» Source material
-.-.-

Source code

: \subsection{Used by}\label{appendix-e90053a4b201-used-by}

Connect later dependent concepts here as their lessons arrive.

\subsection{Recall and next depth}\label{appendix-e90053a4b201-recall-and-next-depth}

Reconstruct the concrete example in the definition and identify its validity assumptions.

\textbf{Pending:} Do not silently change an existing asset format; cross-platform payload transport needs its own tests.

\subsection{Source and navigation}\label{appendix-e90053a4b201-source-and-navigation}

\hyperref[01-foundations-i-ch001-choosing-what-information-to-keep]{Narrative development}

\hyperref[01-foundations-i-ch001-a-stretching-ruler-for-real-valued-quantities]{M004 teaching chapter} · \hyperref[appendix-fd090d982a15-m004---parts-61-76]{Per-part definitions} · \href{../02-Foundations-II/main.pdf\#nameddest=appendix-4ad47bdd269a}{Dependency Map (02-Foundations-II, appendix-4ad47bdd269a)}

-.-.-

Transcribe the records exactly as given.

Source code

: \subsection{Used by}\label{appendix-e90053a4b201-used-by}

Connect later dependent concepts here as their lessons arrive.

\subsection{Recall and next depth}\label{appendix-e90053a4b201-recall-and-next-depth}

Reconstruct the concrete example in the definition and identify its validity assumptions.

\textbf{Pending:} Do not silently change an existing asset format; cross-platform payload transport needs its own tests.

\subsection{Source and navigation}\label{appendix-e90053a4b201-source-and-navigation}

\hyperref[01-foundations-i-ch001-choosing-what-information-to-keep]{Narrative development}

\hyperref[01-foundations-i-ch001-a-stretching-ruler-for-real-valued-quantities]{M004 teaching chapter} · \hyperref[appendix-fd090d982a15-m004---parts-61-76]{Per-part definitions} · \href{../02-Foundations-II/main.pdf\#nameddest=appendix-4ad47bdd269a}{Dependency Map (02-Foundations-II, appendix-4ad47bdd269a)}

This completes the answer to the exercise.